=== What you have to do ===
Leave every picture out and give back the lines below from the first through the line that holds "Amazonian tree flora", exactly as written.

=== Data extracts ===
- - - -

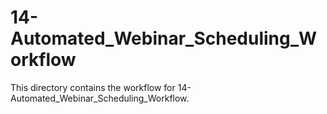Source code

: # 14-Automated_Webinar_Scheduling_Workflow

This directory contains the workflow for 14-Automated_Webinar_Scheduling_Workflow.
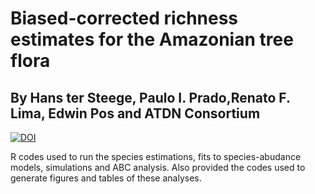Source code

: # Biased-corrected richness estimates for the Amazonian tree flora
## By Hans ter Steege, Paulo I. Prado,Renato F. Lima, Edwin Pos and ATDN Consortium

[![DOI](https://img.shields.io/badge/doi-10.1038/s41598-020-66686-3-green.svg)](https://doi.org/10.1038/s41598-020-66686-3)

R codes used to run the species estimations, fits to species-abudance models, simulations and ABC analysis. Also provided the codes used to generate figures and tables of these analyses.
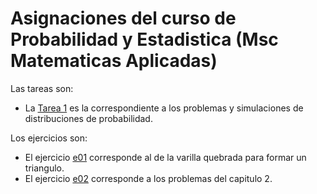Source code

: # Asignaciones del curso de Probabilidad y Estadistica (Msc Matematicas Aplicadas)

Las tareas son:

* La [Tarea 1](https://github.com/Ryuta2329/Tarea-probabilidad/blob/a24d25ecbcc2d83e24b2c347472a040f570c9e6c/Tarea-1-Prob-Stat-2022.md) es la correspondiente a los problemas y simulaciones de distribuciones de probabilidad.
<!---* La [Tarea 2]() es la correspondiente a los constrastes de hipotesis y pruebas estadisticas.--->

Los ejercicios son:

* El ejercicio [e01](https://github.com/Ryuta2329/Tarea-probabilidad/blob/main/e01-PE.md) corresponde al de la varilla quebrada para formar un triangulo.
* El ejercicio [e02](https://github.com/Ryuta2329/Tarea-probabilidad/blob/main/e02-PE.md) corresponde a los problemas del capitulo 2.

- - - -

=== Response for this exercise ===
Source code

: # 14-Automated_Webinar_Scheduling_Workflow

This directory contains the workflow for 14-Automated_Webinar_Scheduling_Workflow.
Source code

: # Biased-corrected richness estimates for the Amazonian tree flora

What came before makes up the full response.